- [RECORDS TO PROCESS]
%%

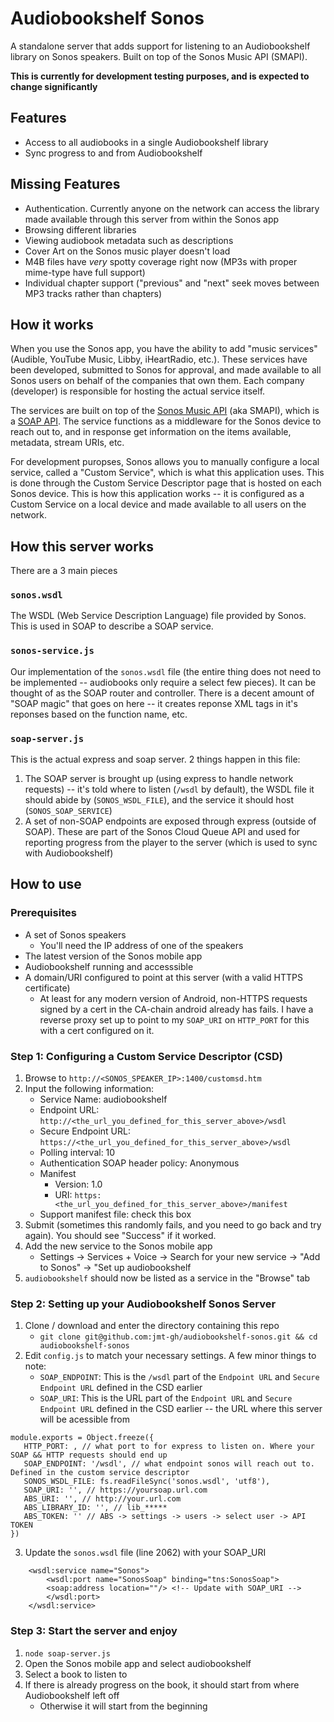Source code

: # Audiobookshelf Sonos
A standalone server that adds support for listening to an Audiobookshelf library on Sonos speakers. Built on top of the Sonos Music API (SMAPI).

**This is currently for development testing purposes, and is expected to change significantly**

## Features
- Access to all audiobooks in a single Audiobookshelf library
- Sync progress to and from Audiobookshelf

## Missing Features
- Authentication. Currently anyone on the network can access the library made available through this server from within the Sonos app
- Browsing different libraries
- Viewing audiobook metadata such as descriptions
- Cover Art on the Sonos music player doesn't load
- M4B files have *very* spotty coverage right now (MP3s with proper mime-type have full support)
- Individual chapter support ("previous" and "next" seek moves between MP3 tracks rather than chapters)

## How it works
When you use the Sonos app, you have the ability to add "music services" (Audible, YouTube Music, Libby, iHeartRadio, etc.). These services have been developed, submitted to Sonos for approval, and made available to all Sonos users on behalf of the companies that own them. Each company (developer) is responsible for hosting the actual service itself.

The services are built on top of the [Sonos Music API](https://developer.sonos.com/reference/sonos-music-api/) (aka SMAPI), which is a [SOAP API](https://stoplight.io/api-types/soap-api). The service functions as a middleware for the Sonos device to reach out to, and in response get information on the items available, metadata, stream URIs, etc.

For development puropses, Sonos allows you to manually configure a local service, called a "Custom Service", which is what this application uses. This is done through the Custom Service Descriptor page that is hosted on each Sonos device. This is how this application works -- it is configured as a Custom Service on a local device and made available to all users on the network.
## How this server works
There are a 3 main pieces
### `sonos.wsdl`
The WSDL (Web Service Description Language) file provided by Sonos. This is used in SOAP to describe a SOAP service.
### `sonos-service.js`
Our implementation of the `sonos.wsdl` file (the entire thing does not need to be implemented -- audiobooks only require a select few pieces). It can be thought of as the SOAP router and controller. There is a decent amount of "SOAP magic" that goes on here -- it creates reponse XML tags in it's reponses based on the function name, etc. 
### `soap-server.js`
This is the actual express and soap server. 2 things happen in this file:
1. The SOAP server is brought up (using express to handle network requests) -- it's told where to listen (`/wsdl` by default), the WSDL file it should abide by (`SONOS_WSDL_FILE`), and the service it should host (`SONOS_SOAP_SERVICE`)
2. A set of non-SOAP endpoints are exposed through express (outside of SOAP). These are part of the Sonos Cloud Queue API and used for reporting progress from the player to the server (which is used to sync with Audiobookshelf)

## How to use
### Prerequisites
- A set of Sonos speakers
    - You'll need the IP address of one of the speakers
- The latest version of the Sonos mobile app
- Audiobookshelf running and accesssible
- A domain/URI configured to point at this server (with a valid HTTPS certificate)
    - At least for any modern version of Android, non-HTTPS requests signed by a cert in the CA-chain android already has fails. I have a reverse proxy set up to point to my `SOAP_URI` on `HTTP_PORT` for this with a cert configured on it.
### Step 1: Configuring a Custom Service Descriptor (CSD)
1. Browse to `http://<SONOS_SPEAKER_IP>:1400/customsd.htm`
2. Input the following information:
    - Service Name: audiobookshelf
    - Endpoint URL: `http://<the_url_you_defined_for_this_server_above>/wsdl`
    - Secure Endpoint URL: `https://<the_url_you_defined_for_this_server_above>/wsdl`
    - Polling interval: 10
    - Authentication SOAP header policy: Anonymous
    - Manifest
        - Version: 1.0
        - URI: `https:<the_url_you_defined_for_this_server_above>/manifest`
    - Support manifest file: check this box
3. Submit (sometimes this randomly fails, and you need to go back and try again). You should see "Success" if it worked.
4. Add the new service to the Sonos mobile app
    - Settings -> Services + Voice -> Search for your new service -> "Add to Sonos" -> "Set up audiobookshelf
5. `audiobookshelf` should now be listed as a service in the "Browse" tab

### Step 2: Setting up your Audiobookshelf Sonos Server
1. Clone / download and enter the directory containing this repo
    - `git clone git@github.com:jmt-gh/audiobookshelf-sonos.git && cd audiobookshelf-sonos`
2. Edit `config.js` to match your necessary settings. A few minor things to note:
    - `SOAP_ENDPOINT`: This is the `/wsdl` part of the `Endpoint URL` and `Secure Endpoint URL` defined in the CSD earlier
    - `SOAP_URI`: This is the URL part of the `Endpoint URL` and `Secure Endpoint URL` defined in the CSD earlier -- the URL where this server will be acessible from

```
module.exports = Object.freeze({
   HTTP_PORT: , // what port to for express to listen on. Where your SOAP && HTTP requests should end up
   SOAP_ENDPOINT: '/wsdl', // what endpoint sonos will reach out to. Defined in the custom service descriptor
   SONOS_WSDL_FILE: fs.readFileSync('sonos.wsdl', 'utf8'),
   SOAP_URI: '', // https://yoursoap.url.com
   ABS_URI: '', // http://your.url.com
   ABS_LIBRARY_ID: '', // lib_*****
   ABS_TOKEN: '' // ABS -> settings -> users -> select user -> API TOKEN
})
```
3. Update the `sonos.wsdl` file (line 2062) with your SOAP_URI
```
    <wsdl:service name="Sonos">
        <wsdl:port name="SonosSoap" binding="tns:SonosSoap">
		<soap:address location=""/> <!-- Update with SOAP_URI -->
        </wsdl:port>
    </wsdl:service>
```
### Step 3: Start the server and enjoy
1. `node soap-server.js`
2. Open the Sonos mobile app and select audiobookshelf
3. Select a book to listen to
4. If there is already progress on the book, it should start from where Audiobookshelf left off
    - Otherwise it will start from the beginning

%%

Give an exact copy of the data, and omit any pictures it holds.

Source code

: # Audiobookshelf Sonos
A standalone server that adds support for listening to an Audiobookshelf library on Sonos speakers. Built on top of the Sonos Music API (SMAPI).

**This is currently for development testing purposes, and is expected to change significantly**

## Features
- Access to all audiobooks in a single Audiobookshelf library
- Sync progress to and from Audiobookshelf

## Missing Features
- Authentication. Currently anyone on the network can access the library made available through this server from within the Sonos app
- Browsing different libraries
- Viewing audiobook metadata such as descriptions
- Cover Art on the Sonos music player doesn't load
- M4B files have *very* spotty coverage right now (MP3s with proper mime-type have full support)
- Individual chapter support ("previous" and "next" seek moves between MP3 tracks rather than chapters)

## How it works
When you use the Sonos app, you have the ability to add "music services" (Audible, YouTube Music, Libby, iHeartRadio, etc.). These services have been developed, submitted to Sonos for approval, and made available to all Sonos users on behalf of the companies that own them. Each company (developer) is responsible for hosting the actual service itself.

The services are built on top of the [Sonos Music API](https://developer.sonos.com/reference/sonos-music-api/) (aka SMAPI), which is a [SOAP API](https://stoplight.io/api-types/soap-api). The service functions as a middleware for the Sonos device to reach out to, and in response get information on the items available, metadata, stream URIs, etc.

For development puropses, Sonos allows you to manually configure a local service, called a "Custom Service", which is what this application uses. This is done through the Custom Service Descriptor page that is hosted on each Sonos device. This is how this application works -- it is configured as a Custom Service on a local device and made available to all users on the network.
## How this server works
There are a 3 main pieces
### `sonos.wsdl`
The WSDL (Web Service Description Language) file provided by Sonos. This is used in SOAP to describe a SOAP service.
### `sonos-service.js`
Our implementation of the `sonos.wsdl` file (the entire thing does not need to be implemented -- audiobooks only require a select few pieces). It can be thought of as the SOAP router and controller. There is a decent amount of "SOAP magic" that goes on here -- it creates reponse XML tags in it's reponses based on the function name, etc. 
### `soap-server.js`
This is the actual express and soap server. 2 things happen in this file:
1. The SOAP server is brought up (using express to handle network requests) -- it's told where to listen (`/wsdl` by default), the WSDL file it should abide by (`SONOS_WSDL_FILE`), and the service it should host (`SONOS_SOAP_SERVICE`)
2. A set of non-SOAP endpoints are exposed through express (outside of SOAP). These are part of the Sonos Cloud Queue API and used for reporting progress from the player to the server (which is used to sync with Audiobookshelf)

## How to use
### Prerequisites
- A set of Sonos speakers
    - You'll need the IP address of one of the speakers
- The latest version of the Sonos mobile app
- Audiobookshelf running and accesssible
- A domain/URI configured to point at this server (with a valid HTTPS certificate)
    - At least for any modern version of Android, non-HTTPS requests signed by a cert in the CA-chain android already has fails. I have a reverse proxy set up to point to my `SOAP_URI` on `HTTP_PORT` for this with a cert configured on it.
### Step 1: Configuring a Custom Service Descriptor (CSD)
1. Browse to `http://<SONOS_SPEAKER_IP>:1400/customsd.htm`
2. Input the following information:
    - Service Name: audiobookshelf
    - Endpoint URL: `http://<the_url_you_defined_for_this_server_above>/wsdl`
    - Secure Endpoint URL: `https://<the_url_you_defined_for_this_server_above>/wsdl`
    - Polling interval: 10
    - Authentication SOAP header policy: Anonymous
    - Manifest
        - Version: 1.0
        - URI: `https:<the_url_you_defined_for_this_server_above>/manifest`
    - Support manifest file: check this box
3. Submit (sometimes this randomly fails, and you need to go back and try again). You should see "Success" if it worked.
4. Add the new service to the Sonos mobile app
    - Settings -> Services + Voice -> Search for your new service -> "Add to Sonos" -> "Set up audiobookshelf
5. `audiobookshelf` should now be listed as a service in the "Browse" tab

### Step 2: Setting up your Audiobookshelf Sonos Server
1. Clone / download and enter the directory containing this repo
    - `git clone git@github.com:jmt-gh/audiobookshelf-sonos.git && cd audiobookshelf-sonos`
2. Edit `config.js` to match your necessary settings. A few minor things to note:
    - `SOAP_ENDPOINT`: This is the `/wsdl` part of the `Endpoint URL` and `Secure Endpoint URL` defined in the CSD earlier
    - `SOAP_URI`: This is the URL part of the `Endpoint URL` and `Secure Endpoint URL` defined in the CSD earlier -- the URL where this server will be acessible from

```
module.exports = Object.freeze({
   HTTP_PORT: , // what port to for express to listen on. Where your SOAP && HTTP requests should end up
   SOAP_ENDPOINT: '/wsdl', // what endpoint sonos will reach out to. Defined in the custom service descriptor
   SONOS_WSDL_FILE: fs.readFileSync('sonos.wsdl', 'utf8'),
   SOAP_URI: '', // https://yoursoap.url.com
   ABS_URI: '', // http://your.url.com
   ABS_LIBRARY_ID: '', // lib_*****
   ABS_TOKEN: '' // ABS -> settings -> users -> select user -> API TOKEN
})
```
3. Update the `sonos.wsdl` file (line 2062) with your SOAP_URI
```
    <wsdl:service name="Sonos">
        <wsdl:port name="SonosSoap" binding="tns:SonosSoap">
		<soap:address location=""/> <!-- Update with SOAP_URI -->
        </wsdl:port>
    </wsdl:service>
```
### Step 3: Start the server and enjoy
1. `node soap-server.js`
2. Open the Sonos mobile app and select audiobookshelf
3. Select a book to listen to
4. If there is already progress on the book, it should start from where Audiobookshelf left off
    - Otherwise it will start from the beginning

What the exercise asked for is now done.